Saved data entries
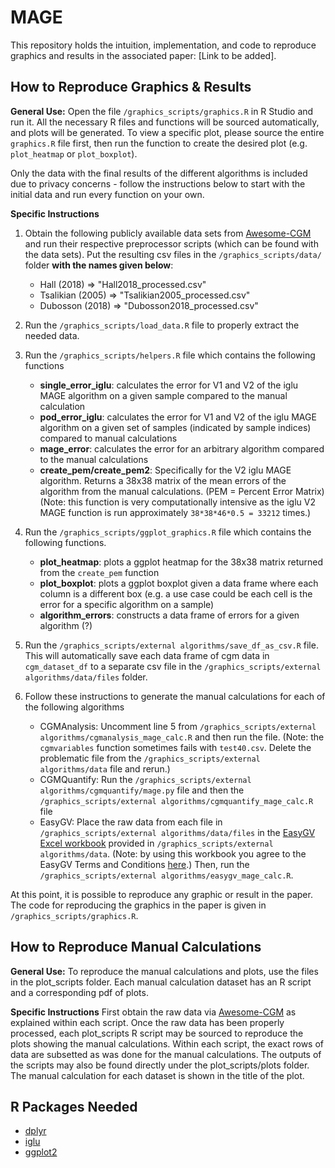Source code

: # MAGE
This repository holds the intuition, implementation, and code to reproduce graphics and results in the associated paper: [Link to be added].

## How to Reproduce Graphics & Results
**General Use:** Open the file `/graphics_scripts/graphics.R` in R Studio and run it. All the necessary R files and functions will be sourced automatically, and plots will be generated. To view a specific plot, please source the entire `graphics.R` file first, then run the function to create the desired plot (e.g. `plot_heatmap` or `plot_boxplot`).

Only the data with the final results of the different algorithms is included due to privacy concerns - follow the instructions below to start with the initial data and run every function on your own.

**Specific Instructions**
1. Obtain the following publicly available data sets from [Awesome-CGM](https://github.com/irinagain/Awesome-CGM) and run their respective preprocessor scripts (which can be found with the data sets). Put the resulting csv files in the `/graphics_scripts/data/` folder **with the names given below**:
	- Hall (2018) => "Hall2018_processed.csv"
	- Tsalikian (2005) => "Tsalikian2005_processed.csv"
	- Dubosson (2018) => "Dubosson2018_processed.csv"

2. Run the `/graphics_scripts/load_data.R` file to properly extract the needed data.

3. Run the `/graphics_scripts/helpers.R` file which contains the following functions
	- **single_error_iglu**: calculates the error for V1 and V2 of the iglu MAGE algorithm on a given sample compared to the manual calculation
	- **pod_error_iglu**: calculates the error for V1 and V2 of the iglu MAGE algorithm on a given set of samples (indicated by sample indices) compared to manual calculations
	- **mage_error**: calculates the error for an arbitrary algorithm compared to the manual calculations
	- **create_pem/create_pem2**: Specifically for the V2 iglu MAGE algorithm. Returns a 38x38 matrix of the mean errors of the algorithm from the manual calculations. (PEM = Percent Error Matrix) (Note: this function is very computationally intensive as the iglu V2 MAGE function is run approximately `38*38*46*0.5 = 33212` times.)
5. Run the `/graphics_scripts/ggplot_graphics.R` file which contains the following functions.
	- **plot_heatmap**: plots a ggplot heatmap for the 38x38 matrix returned from the `create_pem` function
	- **plot_boxplot**: plots a ggplot boxplot given a data frame where each column is a different box (e.g. a use case could be each cell is the error for a specific algorithm on a sample)
	- **algorithm_errors**: constructs a data frame of errors for a given algorithm (?)
6. Run the `/graphics_scripts/external algorithms/save_df_as_csv.R` file. This will automatically save each data frame of cgm data in `cgm_dataset_df` to a separate csv file in the `/graphics_scripts/external algorithms/data/files` folder.
7. Follow these instructions to generate the manual calculations for each of the following algorithms
	- CGMAnalysis: Uncomment line 5 from `/graphics_scripts/external algorithms/cgmanalysis_mage_calc.R` and then run the file. (Note: the `cgmvariables` function sometimes fails with `test40.csv`. Delete the problematic file from the `/graphics_scripts/external algorithms/data` file and rerun.)
	- CGMQuantify: Run the `/graphics_scripts/external algorithms/cgmquantify/mage.py` file and then the `/graphics_scripts/external algorithms/cgmquantify_mage_calc.R` file
	- EasyGV: Place the raw data from each file in `/graphics_scripts/external algorithms/data/files` in the [EasyGV Excel workbook](https://www.phc.ox.ac.uk/research/technology-outputs/easygv) provided in `/graphics_scripts/external algorithms/data`. (Note: by using this workbook you agree to the EasyGV Terms and Conditions [here](https://www.phc.ox.ac.uk/research/technology-outputs/easygv).) Then, run the `/graphics_scripts/external algorithms/easygv_mage_calc.R`.

At this point, it is possible to reproduce any graphic or result in the paper. The code for reproducing the graphics in the paper is given in `/graphics_scripts/graphics.R`.

## How to Reproduce Manual Calculations
**General Use:** To reproduce the manual calculations and plots, use the files in the plot_scripts folder. Each manual calculation dataset has an R script and a corresponding pdf of plots. 

**Specific Instructions**
First obtain the raw data via [Awesome-CGM](https://github.com/irinagain/Awesome-CGM) as explained within each script. Once the raw data has been properly processed, each plot_scripts R script may be sourced to reproduce the plots showing the manual calculations. Within each script, the exact rows of data are subsetted as was done for the manual calculations. The outputs of the scripts may also be found directly under the plot_scripts/plots folder. The manual calculation for each dataset is shown in the title of the plot.

## R Packages Needed
- [dplyr](https://cran.r-project.org/web/packages/dplyr/index.html)
- [iglu](https://cran.r-project.org/web/packages/iglu/index.html)
- [ggplot2](https://cran.r-project.org/web/packages/ggplot2/index.html)
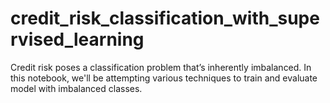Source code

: # credit_risk_classification_with_supervised_learning
Credit risk poses a classification problem that’s inherently imbalanced. In this notebook, we'll be attempting various techniques to train and evaluate model with imbalanced classes.
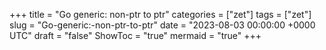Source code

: +++
title = "Go generic: non-ptr to ptr"
categories = ["zet"]
tags = ["zet"]
slug = "Go-generic:-non-ptr-to-ptr"
date = "2023-08-03 00:00:00 +0000 UTC"
draft = "false"
ShowToc = "true"
mermaid = "true"
+++


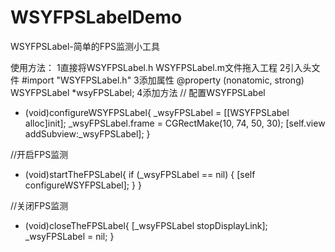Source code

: # WSYFPSLabelDemo
WSYFPSLabel-简单的FPS监测小工具

使用方法：
1直接将WSYFPSLabel.h WSYFPSLabel.m文件拖入工程
2引入头文件
#import "WSYFPSLabel.h"
3添加属性
@property (nonatomic, strong) WSYFPSLabel *wsyFPSLabel;
4添加方法
// 配置WSYFPSLabel
- (void)configureWSYFPSLabel{
    _wsyFPSLabel = [[WSYFPSLabel alloc]init];
    _wsyFPSLabel.frame = CGRectMake(10, 74, 50, 30);
    [self.view addSubview:_wsyFPSLabel];
}

//开启FPS监测
- (void)startTheFPSLabel{
    if (_wsyFPSLabel == nil) {
        [self configureWSYFPSLabel];
    }
}

//关闭FPS监测
- (void)closeTheFPSLabel{
    [_wsyFPSLabel stopDisplayLink];
    _wsyFPSLabel = nil;
}
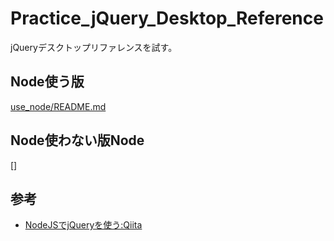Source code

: # Practice_jQuery_Desktop_Reference

jQueryデスクトップリファレンスを試す。



## Node使う版

[use_node/README.md](./use_node/README.md)

## Node使わない版Node

[]

## 参考

- [NodeJSでjQueryを使う:Qiita](https://qiita.com/gitcho/items/251c66947c0b1d5b5523)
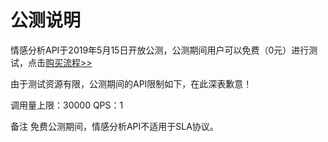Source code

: # 公测说明

情感分析API于2019年5月15日开放公测，公测期间用户可以免费（0元）进行测试，点击[购买流程>>](../Pricing/Purchase-Process.md)

由于测试资源有限，公测期间的API限制如下，在此深表歉意！

调用量上限：30000
QPS：1

备注
免费公测期间，情感分析API不适用于SLA协议。
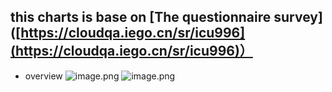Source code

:## this charts is base on [The questionnaire survey]([https://cloudqa.iego.cn/sr/icu996](https://cloudqa.iego.cn/sr/icu996)）


* overview
![image.png](https://upload-images.jianshu.io/upload_images/5420078-ff9537c0b1e0b7df.png?imageMogr2/auto-orient/strip%7CimageView2/2/w/1240)
![image.png](https://upload-images.jianshu.io/upload_images/5420078-ebe5ecac3e0819b4.png?imageMogr2/auto-orient/strip%7CimageView2/2/w/1240)
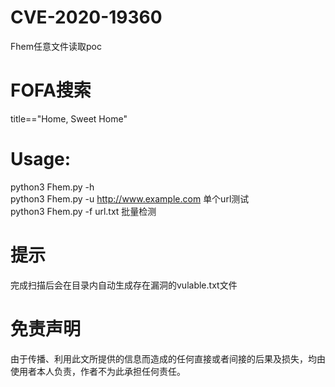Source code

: # CVE-2020-19360
Fhem任意文件读取poc  

# FOFA搜索  
title=="Home, Sweet Home"  

# Usage:  
  python3 Fhem.py -h  
  python3 Fhem.py -u http://www.example.com 单个url测试  
  python3 Fhem.py -f url.txt 批量检测  

# 提示  
完成扫描后会在目录内自动生成存在漏洞的vulable.txt文件

# 免责声明

由于传播、利用此文所提供的信息而造成的任何直接或者间接的后果及损失，均由使用者本人负责，作者不为此承担任何责任。









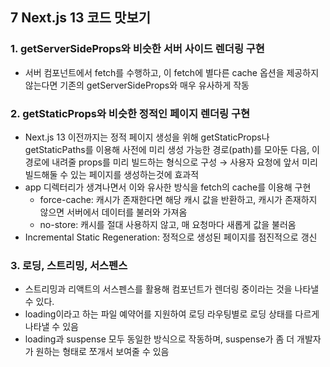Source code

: ## 7 Next.js 13 코드 맛보기


### 1. getServerSideProps와 비슷한 서버 사이드 렌더링 구현

- 서버 컴포넌트에서 fetch를 수행하고, 이 fetch에 별다른 cache 옵션을 제공하지 않는다면 기존의 getServerSideProps와 매우 유사하게 작동

### 2. getStaticProps와 비슷한 정적인 페이지 렌더링 구현

- Next.js 13 이전까지는 정적 페이지 생성을 위해 getStaticProps나 getStaticPaths를 이용해 사전에 미리 생성 가능한 경로(path)를 모아둔 다음, 이 경로에 내려줄 props를 미리 빌드하는 형식으로 구성 → 사용자 요청에 앞서 미리 빌드해둘 수 있는 페이지를 생성하는것에 효과적
- app 디렉터리가 생겨나면서 이와 유사한 방식을 fetch의 cache를 이용해 구현
    - force-cache: 캐시가 존재한다면 해당 캐시 값을 반환하고, 캐시가 존재하지 않으면 서버에서 데이터를 불러와 가져옴
    - no-store: 캐시를 절대 사용하지 않고, 매 요청마다 새롭게 값을 불러옴
- Incremental Static Regeneration: 정적으로 생성된 페이지를 점진적으로 갱신

### 3. 로딩, 스트리밍, 서스펜스

- 스트리밍과 리액트의 서스펜스를 활용해 컴포넌트가 렌더링 중이라는 것을 나타낼 수 있다.
- loading이라고 하는 파일 예약어를 지원하여 로딩 라우팅별로 로딩 상태를 다르게 나타낼 수 있음
- loading과 suspense 모두 동일한 방식으로 작동하며, suspense가 좀 더 개발자가 원하는 형태로 쪼개서 보여줄 수 있음
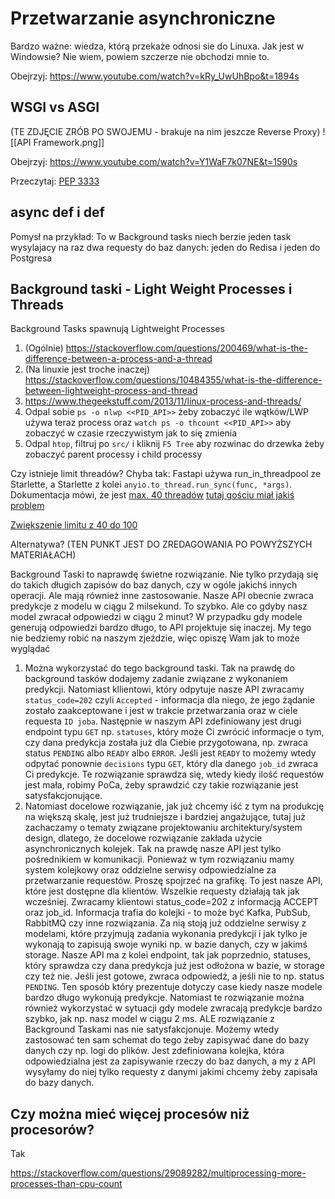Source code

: # Przetwarzanie asynchroniczne


Bardzo ważne: wiedza, którą przekaże odnosi sie do Linuxa. Jak jest w Windowsie? Nie wiem, powiem szczerze nie obchodzi mnie to. 

Obejrzyj: https://www.youtube.com/watch?v=kRy_UwUhBpo&t=1894s

## WSGI vs ASGI

(TE ZDJĘCIE ZRÓB PO SWOJEMU - brakuje na nim jeszcze Reverse Proxy)
![[API Framework.png]]

Obejrzyj: https://www.youtube.com/watch?v=Y1WaF7k07NE&t=1590s

Przeczytaj: [PEP 3333](https://peps.python.org/pep-3333/)

## async def i def

Pomysł na przykład: To w Background tasks niech berzie jeden task wysylajacy na raz dwa requesty do baz danych: jeden do Redisa i jeden do Postgresa

## Background taski - Light Weight Processes i Threads

Background Tasks spawnują Lightweight Processes

1. (Ogólnie) https://stackoverflow.com/questions/200469/what-is-the-difference-between-a-process-and-a-thread
2. (Na linuxie jest troche inaczej) https://stackoverflow.com/questions/10484355/what-is-the-difference-between-lightweight-process-and-thread
3. https://www.thegeekstuff.com/2013/11/linux-process-and-threads/
4. Odpal sobie `ps -o nlwp <<PID_API>>` żeby zobaczyć ile wątków/LWP używa teraz process oraz `watch ps -o thcount <<PID_API>>` aby zobaczyć w czasie rzeczywistym jak to się zmienia 
5. Odpal `htop`, filtruj po `src/` i kliknij `F5 Tree` aby rozwinac do drzewka żeby zobaczyć parent processy i child processy 

Czy istnieje limit threadów? Chyba tak: Fastapi używa run_in_threadpool ze Starlette, a Starlette z kolei `anyio.to_thread.run_sync(func, *args)`. Dokumentacja mówi, że jest [max. 40 threadów](https://anyio.readthedocs.io/en/stable/threads.html#adjusting-the-default-maximum-worker-thread-count) [tutaj gościu miał jakiś problem](https://stackoverflow.com/questions/70927983/fastapi-run-in-threadpool-getting-stuck)

[Zwiększenie limitu z 40 do 100](https://github.com/encode/starlette/issues/1724)

Alternatywa?
(TEN PUNKT JEST DO ZREDAGOWANIA PO POWYŻSZYCH MATERIAŁACH)

Background Taski to naprawdę świetne rozwiązanie. Nie tylko przydają się do takich długich zapisów do baz danych, czy w ogóle jakichś innych operacji. Ale mają również inne zastosowanie. Nasze API obecnie zwraca predykcje z modelu w ciągu 2 milsekund. To szybko. Ale co gdyby nasz model zwracał odpowiedzi w ciągu 2 minut? W przypadku gdy modele generują odpowiedzi bardzo długo, to API projektuje się inaczej. My tego nie bedziemy robić na naszym zjeździe, więc opiszę Wam jak to może wyglądać

1. Można wykorzystać do tego background taski. Tak na prawdę do background tasków dodajemy zadanie związane z wykonaniem predykcji. Natomiast kllientowi, który odpytuje nasze API zwracamy `status_code=202` czyli `Accepted` - informacja dla niego, że jego żądanie zostało zaakceptowane i jest w trakcie przetwarzania oraz w ciele requesta `ID joba`. Następnie w naszym API zdefiniowany jest drugi endpoint typu `GET` np. `statuses`, który może Ci zwrócić informacje o tym, czy dana predykcja została już dla Ciebie przygotowana, np. zwraca status `PENDING` albo `READY` albo `ERROR`. Jeśli jest `READY` to możemy wtedy odpytać ponownie `decisions` typu `GET`, który dla danego `job_id` zwraca Ci predykcje. Te rozwiązanie sprawdza się, wtedy kiedy ilość requestów jest mała, robimy PoCa, żeby sprawdzić czy takie rozwiązanie jest satysfakcjonujące.
2. Natomiast docelowe rozwiązanie, jak już chcemy iść z tym na produkcję na większą skalę, jest już trudniejsze i bardziej angażujące, tutaj już zachaczamy o tematy związane projektowaniu architektury/system design, dlatego, że docelowe rozwiązanie zakłada użycie asynchronicznych kolejek. Tak na prawdę nasze API jest tylko pośrednikiem w komunikacji. Ponieważ w tym rozwiązaniu mamy system kolejkowy oraz oddzielne serwisy odpowiedzialne za przetwarzanie requestów. Proszę spojrzeć na grafikę. To jest nasze API, które jest dostępne dla klientów. Wszelkie requesty działają tak jak wcześniej. Zwracamy klientowi status_code=202 z informacją ACCEPT oraz job_id. Informacja trafia do kolejki - to może być Kafka, PubSub, RabbitMQ czy inne rozwiązania. Za nią stoją już oddzielne serwisy z modelami, które przyjmują zadania wykonania predykcji i jak tylko je wykonają to zapisują swoje wyniki np. w bazie danych, czy w jakimś storage. Nasze API ma z kolei endpoint, tak jak poprzednio, statuses, który sprawdza czy dana predykcja już jest odłożona w bazie, w storage czy też nie. Jeśli jest gotowe, zwraca odpowiedź, a jeśli nie to np. status `PENDING`.
Ten sposób który prezentuje dotyczy case kiedy nasze modele bardzo długo wykonują predykcje. Natomiast te rozwiązanie można również wykorzystać w sytuacji gdy modele zwracają predykcje bardzo szybko, jak np. nasz model w ciągu 2 ms. ALE rozwiązanie z Background Taskami nas nie satysfakcjonuje. Możemy wtedy zastosować ten sam schemat do tego żeby zapisywać dane do bazy danych czy np. logi do plików. Jest zdefiniowana kolejka, która odpowiedzialna jest za zapisywanie rzeczy do baz danych, a my z API wysyłamy do niej tylko requesty z danymi jakimi chcemy żeby zapisała do bazy danych.

## Czy można mieć więcej procesów niż procesorów?

Tak

https://stackoverflow.com/questions/29089282/multiprocessing-more-processes-than-cpu-count

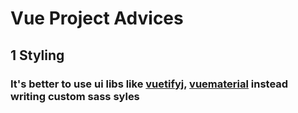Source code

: # Vue Project Advices

## 1 Styling 
### It's better to use ui libs like [vuetifyj](https://vuetifyjs.com/en/), [vuematerial](https://vuematerial.io/) instead writing custom sass syles 

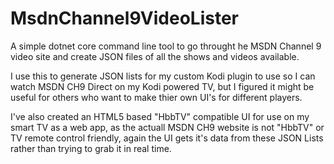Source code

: # MsdnChannel9VideoLister
A simple dotnet core command line tool to go throught he MSDN Channel 9 video site and create JSON files of all the shows and videos available.

I use this to generate JSON lists for my custom Kodi plugin to use so I can watch MSDN CH9 Direct on my Kodi powered TV, but I figured it might be useful for others who want to make thier own UI's for different players.

I've also created an HTML5 based "HbbTV" compatible UI for use on my smart TV as a web app, as the actuall MSDN CH9 website is not "HbbTV" or TV remote control friendly, again the UI gets it's data from these JSON Lists rather than trying to grab it in real time.
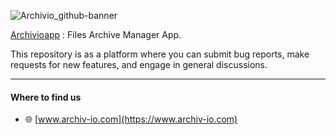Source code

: ![Archivio_github-banner](https://user-images.githubusercontent.com/130581829/233871771-90c0d646-1fe2-4be1-b68b-9ac554e320f6.png)

[Archivioapp](https://www.archivioapp.net) : Files Archive Manager App.

This repository is as a platform where you can submit bug reports, make requests for new features, and engage in general discussions.

---

#### Where to find us
- :globe_with_meridians: [www.archiv-io.com](https://www.archiv-io.com)
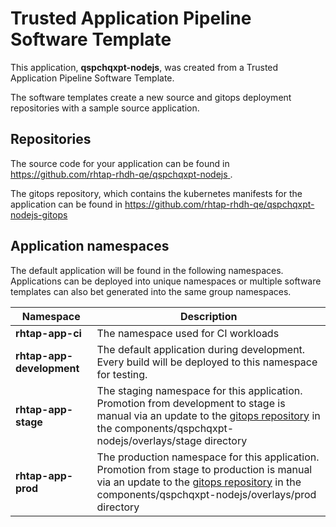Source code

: # Trusted Application Pipeline Software Template

This application, **qspchqxpt-nodejs**, was created from a Trusted Application Pipeline Software Template.

The software templates create a new source and gitops deployment repositories with a sample source application. 

## Repositories

The source code for your application can be found in [https://github.com/rhtap-rhdh-qe/qspchqxpt-nodejs ](https://github.com/rhtap-rhdh-qe/qspchqxpt-nodejs ).
 
The gitops repository, which contains the kubernetes manifests for the application can be found in 
[https://github.com/rhtap-rhdh-qe/qspchqxpt-nodejs-gitops ](https://github.com/rhtap-rhdh-qe/qspchqxpt-nodejs-gitops ) 

## Application namespaces 

The default application will be found in the following namespaces. Applications can be deployed into unique namespaces or multiple software templates can also bet generated into the same group namespaces.  

|  Namespace   |  Description   |  
| -------- | -------- |
| **rhtap-app-ci** | The namespace used for CI workloads |
| **rhtap-app-development** | The default application during development. Every build will be deployed to this namespace for testing. |
| **rhtap-app-stage** | The staging namespace for this application. Promotion from development to stage is manual via an update to the [gitops repository](https://github.com/rhtap-rhdh-qe/qspchqxpt-nodejs-gitops ) in the components/qspchqxpt-nodejs/overlays/stage directory |
| **rhtap-app-prod** | The production namespace for this application. Promotion from stage to production is manual via an update to the [gitops repository](https://github.com/rhtap-rhdh-qe/qspchqxpt-nodejs-gitops ) in the components/qspchqxpt-nodejs/overlays/prod directory |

— Task requirements —
Please give an exact copy of the lines above, beginning with the line containing "- Dubosson (2018)" and running through the line containing "- **mage_error**: calculates", and of no other lines.

— Response to this task —
	- Dubosson (2018) => "Dubosson2018_processed.csv"

2. Run the `/graphics_scripts/load_data.R` file to properly extract the needed data.

3. Run the `/graphics_scripts/helpers.R` file which contains the following functions
	- **single_error_iglu**: calculates the error for V1 and V2 of the iglu MAGE algorithm on a given sample compared to the manual calculation
	- **pod_error_iglu**: calculates the error for V1 and V2 of the iglu MAGE algorithm on a given set of samples (indicated by sample indices) compared to manual calculations
	- **mage_error**: calculates the error for an arbitrary algorithm compared to the manual calculations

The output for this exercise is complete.